**Exercise details**
Look through the entries below and show every line containing the word "github".

[Supplied material — start]

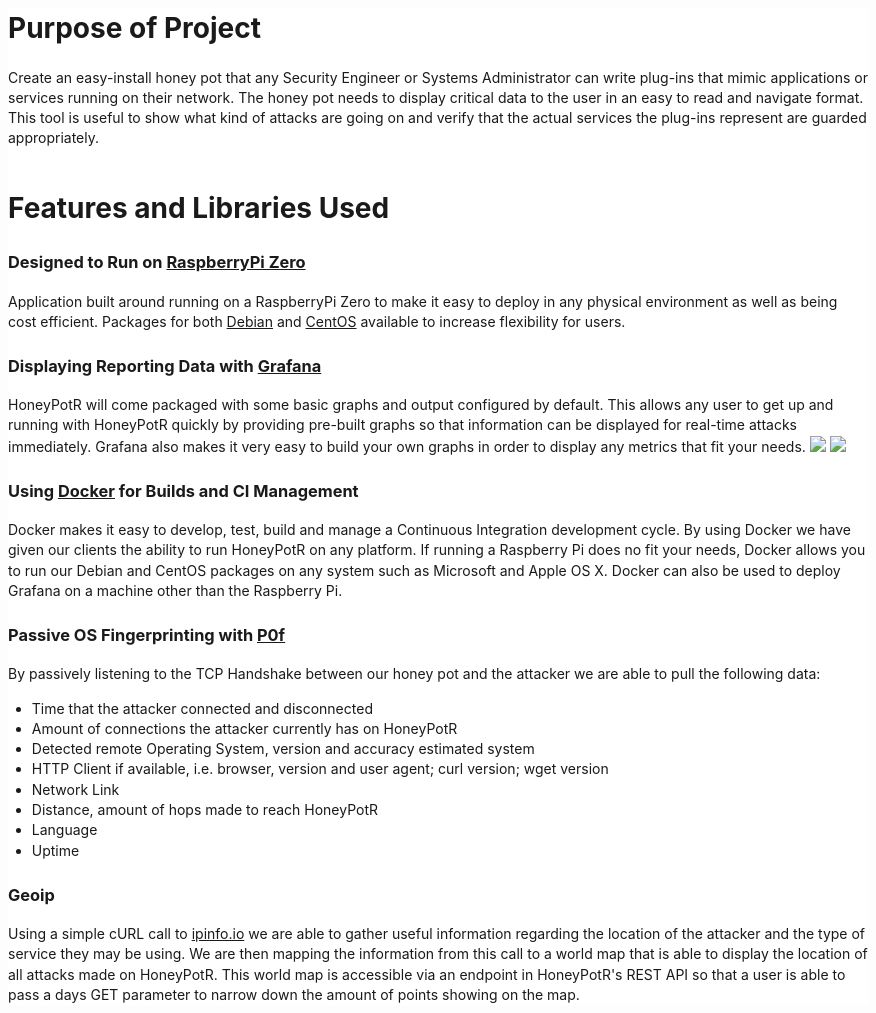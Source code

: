 # Purpose of Project
Create an easy-install honey pot that any Security Engineer or Systems Administrator can write plug-ins that mimic applications or services running on their network.  The honey pot needs to display critical data to the user in an easy to read and navigate format.  This tool is useful to show what kind of attacks are going on and verify that the actual services the plug-ins represent are guarded appropriately.


# Features and Libraries Used

### Designed to Run on [RaspberryPi Zero](https://www.raspberrypi.org/products/pi-zero/)
Application built around running on a RaspberryPi Zero to make it easy to deploy in any physical environment as well as being cost efficient.  Packages for both [Debian](https://www.debian.org/) and [CentOS](https://www.centos.org/) available to increase flexibility for users.

### Displaying Reporting Data with [Grafana](http://grafana.org/)
HoneyPotR will come packaged with some basic graphs and output configured by default. This allows any user to get up and running with HoneyPotR quickly by providing pre-built graphs so that information can be displayed for real-time attacks immediately.  Grafana also makes it very easy to build your own graphs in order to display any metrics that fit your needs.
![](recce7.github.io/images/grafana1.png)
![](recce7.github.io/images/grafana2.png)

### Using [Docker](https://www.docker.com/) for Builds and CI Management
Docker makes it easy to develop, test, build and manage a Continuous Integration development cycle.  By using Docker we have given our clients the ability to run HoneyPotR on any platform.  If running a Raspberry Pi does no fit your needs, Docker allows you to run our Debian and CentOS packages on any system such as Microsoft and Apple OS X.  Docker can also be used to deploy Grafana on a machine other than the Raspberry Pi.

### Passive OS Fingerprinting with [P0f](http://lcamtuf.coredump.cx/p0f3/)
By passively listening to the TCP Handshake between our honey pot and the attacker we are able to pull the following data:
* Time that the attacker connected and disconnected
* Amount of connections the attacker currently has on HoneyPotR
* Detected remote Operating System, version and accuracy estimated system
* HTTP Client if available, i.e. browser, version and user agent; curl version; wget version
* Network Link
* Distance, amount of hops made to reach HoneyPotR
* Language
* Uptime

### Geoip
Using a simple cURL call to [ipinfo.io](http://ipinfo.io) we are able to gather useful information regarding the location of the attacker and the type of service they may be using.  We are then mapping the information from this call to a world map that is able to display the location of all attacks made on HoneyPotR.  This world map is accessible via an endpoint in HoneyPotR's REST API so that a user is able to pass a days GET parameter to narrow down the amount of points showing on the map.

[Supplied material — finish]

**Expected answer**
![](recce7.github.io/images/grafana1.png)
![](recce7.github.io/images/grafana2.png)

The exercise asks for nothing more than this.